• November 29, 2017 |

    circle dancing

    aluminum foils

    article by , illustrated by

    There is hardly a piece of public art on this campus that isn’t a little bit strange. There’s Blueno, a giant blue teddy bear with a lamp impaling its spine up through its head. On the Main Green, there’s a fake tree with a large rock sitting comfortably on its tallest branches. Sure, there are some basic statues of old men on horses. But then there are those children, those 11 figures joining arms, each with one leg thrust into the air in jubilation—except for the one child with both legs flying, overcome with excitement.

    Circle Dance stands on an intersection already so crowded with students that one may wonder why the University decided to add 11 more children to the mix.
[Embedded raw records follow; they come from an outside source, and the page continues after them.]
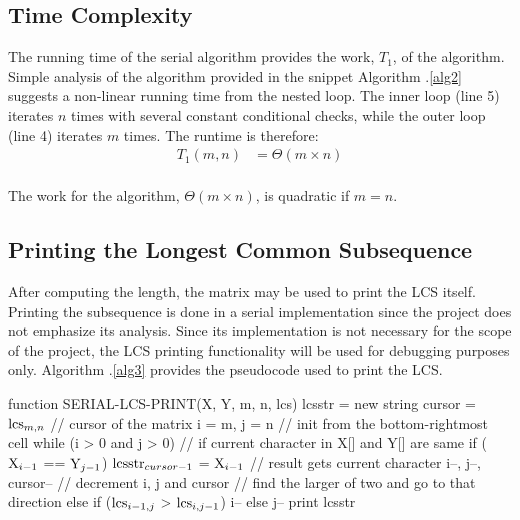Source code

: \documentclass[usletter, 11pt]{extarticle}
\newcommand{\V}[1]{\textup{#1}}
\newcommand{\lcs}{\V{lcs}}
\newcommand{\seqone}{\V{X}}
\newcommand{\seqtwo}{\V{Y}}
\newcommand{\lcsstr}{\V{lcsstr}}
\begin{document}
        \vspace{-1in}
        \subsection{Time Complexity} The running time of the serial algorithm
        provides the work, $T_{1}$, of the algorithm. Simple analysis of the
        algorithm provided in the snippet Algorithm \thesection .\ref{alg2}
        suggests a non-linear running time from the nested loop. The inner
        loop (line 5) iterates $n$ times with several constant conditional
        checks, while the outer loop (line 4) iterates $m$ times. The runtime
        is therefore:
        \begin{equation*}
            \begin{split}
                T_1(m, n) & = \Theta(m \times n) \\
            \end{split}
        \end{equation*}

        The work for the algorithm, $\Theta(m \times n)$, is quadratic if $m =
        n$.

        \subsection{Printing the Longest Common Subsequence} After computing
        the length, the matrix may be used to print the LCS itself. Printing
        the subsequence is done in a serial implementation since the project
        does not emphasize its analysis. Since its implementation is not
        necessary for the scope of the project, the LCS printing functionality
        will be used for debugging purposes only. Algorithm \thesection
        .\ref{alg3} provides the pseudocode used to print the LCS.

\begin{pseudocode}[caption={Serial Longest Common Subsequence Printing},
label={alg3}]
function SERIAL-LCS-PRINT(X, Y, m, n, lcs)
    lcsstr = new string
    cursor = $\lcs_{m,n}$ // cursor of the matrix
    i = m, j = n // init from the bottom-rightmost cell
    while (i > 0 and j > 0)
        // if current character in X[] and Y[] are same
        if ($\seqone_{i - 1}$ == $\seqtwo_{j - 1}$)
            $\lcsstr_{cursor - 1}$ = $\seqone_{i - 1}$  // result gets current character
            i--, j--, cursor-- // decrement i, j and cursor
        // find the larger of two and go to that direction
        else if ($\lcs_{i - 1, j}$ > $\lcs_{i,j - 1}$)
            i--
        else
            j--
    print lcsstr

\end{pseudocode}
\end{document}
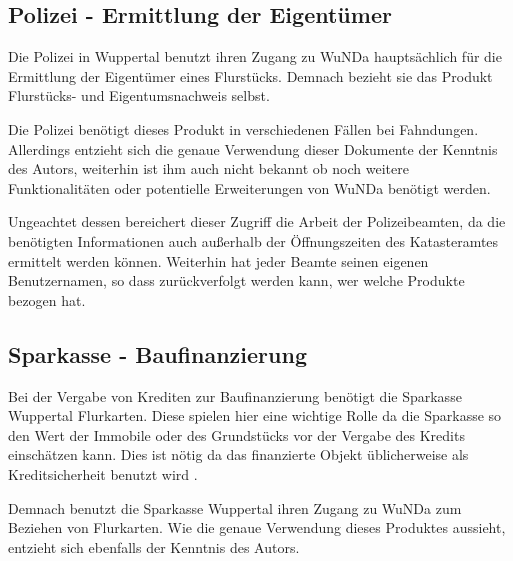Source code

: \subsection{Polizei -  Ermittlung der Eigentümer} \label{subsec:polizei_ermittlung}
Die Polizei in Wuppertal benutzt ihren Zugang zu \ac{WuNDa} hauptsächlich für die Ermittlung der Eigentümer eines Flurstücks. Demnach bezieht sie das Produkt Flurstücks- und Eigentumsnachweis selbst.

Die Polizei benötigt dieses Produkt in verschiedenen Fällen bei Fahndungen. Allerdings entzieht sich die genaue Verwendung dieser Dokumente der Kenntnis des Autors, weiterhin ist ihm auch nicht bekannt ob noch weitere Funktionalitäten oder potentielle Erweiterungen von \ac{WuNDa} benötigt werden. 

Ungeachtet dessen bereichert dieser Zugriff die Arbeit der Polizeibeamten, da die benötigten Informationen auch außerhalb der Öffnungszeiten des Katasteramtes ermittelt werden können. Weiterhin hat jeder Beamte seinen eigenen Benutzernamen, so dass zurückverfolgt werden kann, wer welche Produkte bezogen hat.  

\subsection{Sparkasse - Baufinanzierung}
Bei der Vergabe von Krediten zur Baufinanzierung benötigt die Sparkasse Wuppertal Flurkarten. Diese spielen hier eine wichtige Rolle da die Sparkasse so den Wert der Immobile oder des Grundstücks vor der Vergabe des Kredits einschätzen kann. Dies ist nötig  da das finanzierte Objekt üblicherweise als Kreditsicherheit benutzt wird \autocite[vgl.][]{check24-flurkarte}. 

Demnach benutzt die Sparkasse Wuppertal ihren Zugang zu \ac{WuNDa} zum Beziehen von Flurkarten. Wie die genaue Verwendung dieses Produktes aussieht, entzieht sich ebenfalls der Kenntnis des Autors.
Inspired by the famous painting La Danse by Henri Matisse, artist Tom Friedman created a faceless and indistinct interpretation out of aluminum roasting pans. The final sculpture still features the engravings from the pans, causing many students to ask, Is it really made of aluminum? How is it so sturdy? These questions are answered on a small plaque so shrouded by grass that it might as well be invisible: The original model was made of pans, but the final product is “highly polished stainless steel.”

    On the bottom of this same faded plaque is an oft-overlooked line: “Please do not climb on the sculpture.” Brown’s own website showcases a violation of this rule, a picture of five students sitting on the shoulders, arms, and legs of the sculpture’s figures. To see something so expressive and joyful and not to join in on the fun is something of a lost opportunity, and no one knows this more than students coming to campus after a long summer. It is returning to an old friend, hearing music playing down the hall, and seeing if the door is open to ask if you can join. The figures in the sculpture are dancing, and it’s as if they call to students: Come and dance along.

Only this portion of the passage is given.